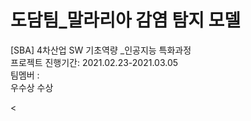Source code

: <h1>도담팀_말라리아 감염 탐지 모델</h1>
<p>[SBA] 4차산업 SW 기초역량 _인공지능 특화과정<br>
  프로젝트 진행기간: 2021.02.23-2021.03.05<br>
  팀멤버 :<br>
  우수상 수상<br>
</p>
<
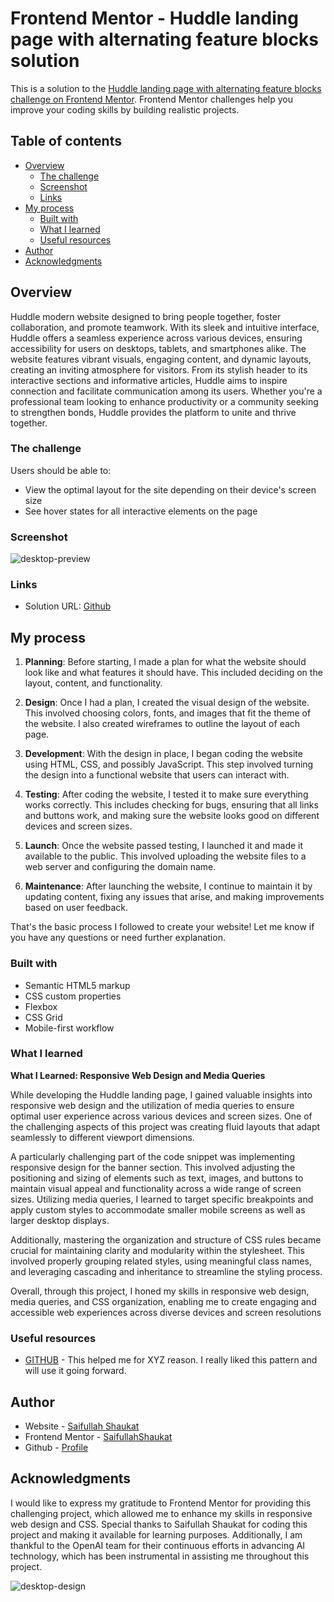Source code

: # Frontend Mentor - Huddle landing page with alternating feature blocks solution

This is a solution to the [Huddle landing page with alternating feature blocks challenge on Frontend Mentor](https://www.frontendmentor.io/profile/saifullahshaukat). Frontend Mentor challenges help you improve your coding skills by building realistic projects. 

## Table of contents

- [Overview](#overview)
  - [The challenge](#the-challenge)
  - [Screenshot](#screenshot)
  - [Links](#links)
- [My process](#my-process)
  - [Built with](#built-with)
  - [What I learned](#what-i-learned)
  - [Useful resources](#useful-resources)
- [Author](#author)
- [Acknowledgments](#acknowledgments)

## Overview

Huddle modern website designed to bring people together, foster collaboration, and promote teamwork. With its sleek and intuitive interface, Huddle offers a seamless experience across various devices, ensuring accessibility for users on desktops, tablets, and smartphones alike. The website features vibrant visuals, engaging content, and dynamic layouts, creating an inviting atmosphere for visitors. From its stylish header to its interactive sections and informative articles, Huddle aims to inspire connection and facilitate communication among its users. Whether you're a professional team looking to enhance productivity or a community seeking to strengthen bonds, Huddle provides the platform to unite and thrive together.

### The challenge

Users should be able to:
- View the optimal layout for the site depending on their device's screen size
- See hover states for all interactive elements on the page

### Screenshot
![desktop-preview](https://github.com/saifullahshaukat/FrontendMentor-Huddle-landing-page-with-alternating-feature-blocks-solution/assets/157408050/7883713c-cf6c-4f52-9e9b-f0c7b640a569)


### Links

- Solution URL: [Github](https://github.com/saifullahshaukat)

## My process

1. **Planning**: Before starting, I made a plan for what the website should look like and what features it should have. This included deciding on the layout, content, and functionality.

2. **Design**: Once I had a plan, I created the visual design of the website. This involved choosing colors, fonts, and images that fit the theme of the website. I also created wireframes to outline the layout of each page.

3. **Development**: With the design in place, I began coding the website using HTML, CSS, and possibly JavaScript. This step involved turning the design into a functional website that users can interact with.

4. **Testing**: After coding the website, I tested it to make sure everything works correctly. This includes checking for bugs, ensuring that all links and buttons work, and making sure the website looks good on different devices and screen sizes.

5. **Launch**: Once the website passed testing, I launched it and made it available to the public. This involved uploading the website files to a web server and configuring the domain name.

6. **Maintenance**: After launching the website, I continue to maintain it by updating content, fixing any issues that arise, and making improvements based on user feedback.

That's the basic process I followed to create your website! Let me know if you have any questions or need further explanation.

### Built with

- Semantic HTML5 markup
- CSS custom properties
- Flexbox
- CSS Grid
- Mobile-first workflow

### What I learned

**What I Learned: Responsive Web Design and Media Queries**

While developing the Huddle landing page, I gained valuable insights into responsive web design and the utilization of media queries to ensure optimal user experience across various devices and screen sizes. One of the challenging aspects of this project was creating fluid layouts that adapt seamlessly to different viewport dimensions.

A particularly challenging part of the code snippet was implementing responsive design for the banner section. This involved adjusting the positioning and sizing of elements such as text, images, and buttons to maintain visual appeal and functionality across a wide range of screen sizes. Utilizing media queries, I learned to target specific breakpoints and apply custom styles to accommodate smaller mobile screens as well as larger desktop displays.

Additionally, mastering the organization and structure of CSS rules became crucial for maintaining clarity and modularity within the stylesheet. This involved properly grouping related styles, using meaningful class names, and leveraging cascading and inheritance to streamline the styling process.

Overall, through this project, I honed my skills in responsive web design, media queries, and CSS organization, enabling me to create engaging and accessible web experiences across diverse devices and screen resolutions



### Useful resources

- [GITHUB](https://github.com/saifullahshaukat) - This helped me for XYZ reason. I really liked this pattern and will use it going forward.

## Author

- Website - [Saifullah Shaukat](https://github.com/saifullahshaukat)
- Frontend Mentor - [SaifullahShaukat](https://www.frontendmentor.io/profile/saifullahshaukat)
- Github - [Profile](https://github.com/saifullahshaukat)

## Acknowledgments

I would like to express my gratitude to Frontend Mentor for providing this challenging project, which allowed me to enhance my skills in responsive web design and CSS. Special thanks to Saifullah Shaukat for coding this project and making it available for learning purposes. Additionally, I am thankful to the OpenAI team for their continuous efforts in advancing AI technology, which has been instrumental in assisting me throughout this project.

![desktop-design](https://github.com/saifullahshaukat/FrontendMentor-Huddle-landing-page-with-alternating-feature-blocks-solution/assets/157408050/1e03b511-12ca-480e-83d0-8866a90ee712)
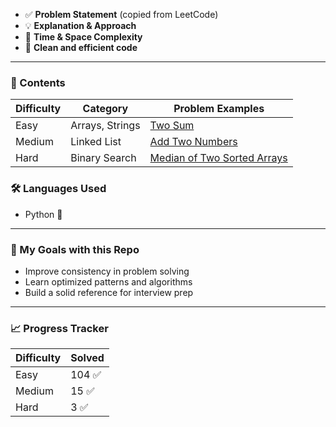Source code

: * ✅ **Problem Statement** (copied from LeetCode)
* 💡 **Explanation & Approach**
* 🧠 **Time & Space Complexity**
* 🧾 **Clean and efficient code**

---

### 📑 Contents

| Difficulty | Category        | Problem Examples                                                           |
| ---------- | --------------- | -------------------------------------------------------------------------- |
| Easy       | Arrays, Strings | [Two Sum](./Easy/Two%20Sum/)                                               |
| Medium     | Linked List     | [Add Two Numbers](./Medium/Add%20Two%20Numbers/)                           |
| Hard       | Binary Search   | [Median of Two Sorted Arrays](./Hard/Median%20of%20Two%20Sorted%20Arrays/) |


### 🛠️ Languages Used

* Python 🐍

---

### 🧠 My Goals with this Repo

* Improve consistency in problem solving
* Learn optimized patterns and algorithms
* Build a solid reference for interview prep

---
### 📈 Progress Tracker

| Difficulty | Solved |
| ---------- | ------ |
| Easy       | 104 ✅   |
| Medium     | 15 ✅    |
| Hard       | 3 ✅    |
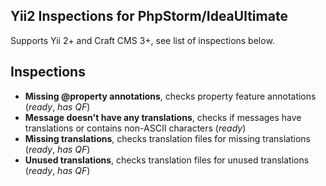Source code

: Yii2 Inspections for PhpStorm/IdeaUltimate
---
Supports Yii 2+ and Craft CMS 3+, see list of inspections below.

Inspections
---
- **Missing @property annotations**, checks property feature annotations (*ready*, *has QF*)
- **Message doesn't have any translations**, checks if messages have translations or contains non-ASCII characters (*ready*)
- **Missing translations**, checks translation files for missing translations (*ready*, *has QF*)
- **Unused translations**, checks translation files for unused translations (*ready*, *has QF*)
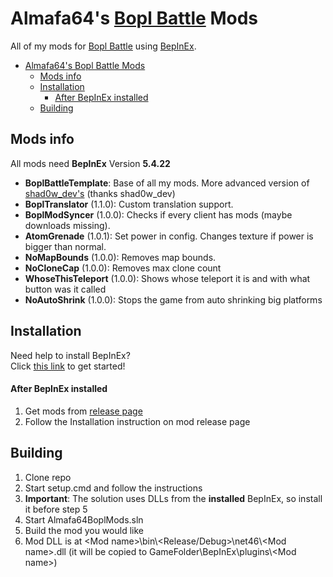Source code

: # Almafa64's [Bopl Battle](https://store.steampowered.com/app/1686940/Bopl_Battle/) Mods

All of my mods for [Bopl Battle](https://store.steampowered.com/app/1686940/Bopl_Battle/) using [BepInEx](https://github.com/BepInEx/BepInEx).

- [Almafa64's Bopl Battle Mods](#almafa64s-bopl-battle-mods)
  - [Mods info](#mods-info)
  - [Installation](#installation)
      - [After BepInEx installed](#after-bepinex-installed)
  - [Building](#building)

## Mods info
All mods need **BepInEx** Version **5.4.22**
- **BoplBattleTemplate**: Base of all my mods. More advanced version of [shad0w_dev's](https://discord.com/channels/1175164882388275310/1177300281705365676/1177333041048334336) (thanks shad0w_dev)
- **BoplTranslator** (1.1.0): Custom translation support.
- **BoplModSyncer** (1.0.0): Checks if every client has mods (maybe downloads missing).
- **AtomGrenade** (1.0.1): Set power in config. Changes texture if power is bigger than normal.
- **NoMapBounds** (1.0.0): Removes map bounds.
- **NoCloneCap** (1.0.0): Removes max clone count
- **WhoseThisTeleport** (1.0.0): Shows whose teleport it is and with what button was it called
- **NoAutoShrink** (1.0.0): Stops the game from auto shrinking big platforms

## Installation
Need help to install BepInEx?<br>
Click [this link](https://docs.bepinex.dev/articles/user_guide/installation/index.html) to get started!

#### After BepInEx installed
1. Get mods from [release page](https://github.com/almafa64/almafa64-bopl-mods/releases)
2. Follow the Installation instruction on mod release page<br>

## Building
1. Clone repo
1. Start setup.cmd and follow the instructions
1. **Important**: The solution uses DLLs from the **installed** BepInEx, so install it before step 5
1. Start Almafa64BoplMods.sln
1. Build the mod you would like
1. Mod DLL is at &lt;Mod name&gt;\\bin\\&lt;Release/Debug&gt;\\net46\\&lt;Mod name&gt;.dll (it will be copied to GameFolder\\BepInEx\\plugins\\&lt;Mod name&gt;)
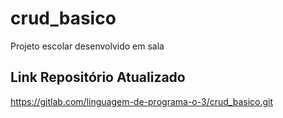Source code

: # crud_basico
Projeto escolar desenvolvido em sala

## Link Repositório Atualizado
https://gitlab.com/linguagem-de-programa-o-3/crud_basico.git

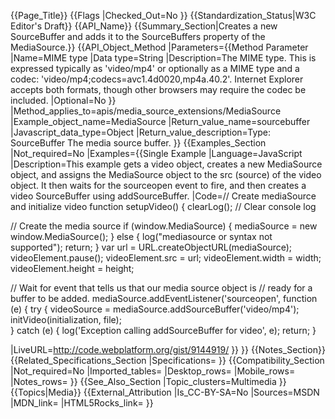 {{Page_Title}}
{{Flags
|Checked_Out=No
}}
{{Standardization_Status|W3C Editor's Draft}}
{{API_Name}}
{{Summary_Section|Creates a new SourceBuffer and adds it to the SourceBuffers property of the MediaSource.}}
{{API_Object_Method
|Parameters={{Method Parameter
|Name=MIME type
|Data type=String
|Description=The MIME type. This is expressed typically as 'video/mp4' or optionally as a MIME type and a codec: 'video/mp4;codecs=avc1.4d0020,mp4a.40.2'. Internet Explorer accepts both formats, though other browsers may require the codec be included.
|Optional=No
}}
|Method_applies_to=apis/media_source_extensions/MediaSource
|Example_object_name=MediaSource
|Return_value_name=sourcebuffer
|Javascript_data_type=Object
|Return_value_description=Type: SourceBuffer
The media source buffer. 
}}
{{Examples_Section
|Not_required=No
|Examples={{Single Example
|Language=JavaScript
|Description=This example gets a video object, creates a new MediaSource object, and assigns the MediaSource object to the src (source) of the video object. It then waits for the sourceopen event to fire, and then creates a video SourceBuffer using addSourceBuffer.
|Code=// Create mediaSource and initialize video 
function setupVideo() {
  clearLog(); // Clear console log

  //  Create the media source 
  if (window.MediaSource) {
    mediaSource = new window.MediaSource();
   } else {
    log("mediasource or syntax not supported");
    return;
  }
  var url = URL.createObjectURL(mediaSource);
  videoElement.pause();
  videoElement.src = url;
  videoElement.width = width;
  videoElement.height = height;

  // Wait for event that tells us that our media source object is 
  //   ready for a buffer to be added.
  mediaSource.addEventListener('sourceopen', function (e) {
    try {
      videoSource = mediaSource.addSourceBuffer('video/mp4');
      initVideo(initialization, file);           
    } catch (e) {
      log('Exception calling addSourceBuffer for video', e);
      return;
    }

|LiveURL=http://code.webplatform.org/gist/9144919/
}}
}}
{{Notes_Section}}
{{Related_Specifications_Section
|Specifications=
}}
{{Compatibility_Section
|Not_required=No
|Imported_tables=
|Desktop_rows=
|Mobile_rows=
|Notes_rows=
}}
{{See_Also_Section
|Topic_clusters=Multimedia
}}
{{Topics|Media}}
{{External_Attribution
|Is_CC-BY-SA=No
|Sources=MSDN
|MDN_link=
|HTML5Rocks_link=
}}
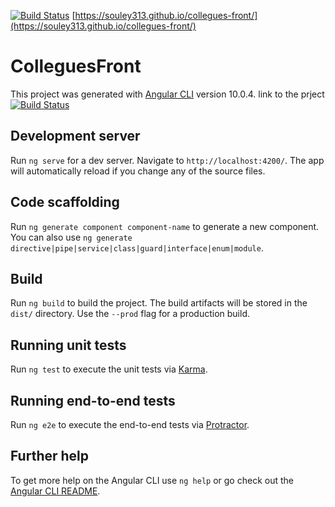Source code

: [![Build Status](https://travis-ci.org/Souley313/collegues-front.svg?branch=master)](https://travis-ci.org/Souley313/collegues-front) [https://souley313.github.io/collegues-front/](https://souley313.github.io/collegues-front/)

# ColleguesFront

This project was generated with [Angular CLI](https://github.com/angular/angular-cli) version 10.0.4.
link to the prject [![Build Status](https://travis-ci.org/Souley313/collegues-front.svg?branch=master)](https://travis-ci.org/Souley313/collegues-front)

## Development server

Run `ng serve` for a dev server. Navigate to `http://localhost:4200/`. The app will automatically reload if you change any of the source files.

## Code scaffolding

Run `ng generate component component-name` to generate a new component. You can also use `ng generate directive|pipe|service|class|guard|interface|enum|module`.

## Build

Run `ng build` to build the project. The build artifacts will be stored in the `dist/` directory. Use the `--prod` flag for a production build.

## Running unit tests

Run `ng test` to execute the unit tests via [Karma](https://karma-runner.github.io).

## Running end-to-end tests

Run `ng e2e` to execute the end-to-end tests via [Protractor](http://www.protractortest.org/).

## Further help

To get more help on the Angular CLI use `ng help` or go check out the [Angular CLI README](https://github.com/angular/angular-cli/blob/master/README.md).
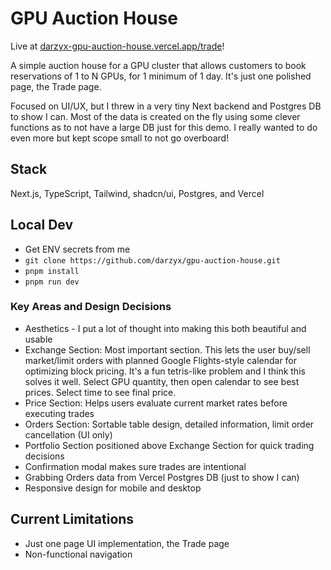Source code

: # GPU Auction House

Live at [darzyx-gpu-auction-house.vercel.app/trade](https://darzyx-gpu-auction-house.vercel.app/trade)!

A simple auction house for a GPU cluster that allows customers to book reservations of 1 to N GPUs, for 1 minimum of 1 day. It's just one polished page, the Trade page.

Focused on UI/UX, but I threw in a very tiny Next backend and Postgres DB to show I can. Most of the data is created on the fly using some clever functions as to not have a large DB just for this demo. I really wanted to do even more but kept scope small to not go overboard!

## Stack

Next.js, TypeScript, Tailwind, shadcn/ui, Postgres, and Vercel

## Local Dev

-   Get ENV secrets from me
-   `git clone https://github.com/darzyx/gpu-auction-house.git`
-   `pnpm install`
-   `pnpm run dev`

### Key Areas and Design Decisions

-   Aesthetics - I put a lot of thought into making this both beautiful and usable
-   Exchange Section: Most important section. This lets the user buy/sell market/limit orders with planned Google Flights-style calendar for optimizing block pricing. It's a fun tetris-like problem and I think this solves it well. Select GPU quantity, then open calendar to see best prices. Select time to see final price.
-   Price Section: Helps users evaluate current market rates before executing trades
-   Orders Section: Sortable table design, detailed information, limit order cancellation (UI only)
-   Portfolio Section positioned above Exchange Section for quick trading decisions
-   Confirmation modal makes sure trades are intentional
-   Grabbing Orders data from Vercel Postgres DB (just to show I can)
-   Responsive design for mobile and desktop

## Current Limitations

-   Just one page UI implementation, the Trade page
-   Non-functional navigation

____________________

# [REQUIRED WORK]
Only the lines from the top of the material above down to the line bearing "feature blocks solution", that line included, should be set down exactly; no pictures.

# [SOLUTION FOR THIS TASK]
Source code

: <h1>도담팀_말라리아 감염 탐지 모델</h1>
<p>[SBA] 4차산업 SW 기초역량 _인공지능 특화과정<br>
  프로젝트 진행기간: 2021.02.23-2021.03.05<br>
  팀멤버 :<br>
  우수상 수상<br>
</p>
<
Source code

: # Frontend Mentor - Huddle landing page with alternating feature blocks solution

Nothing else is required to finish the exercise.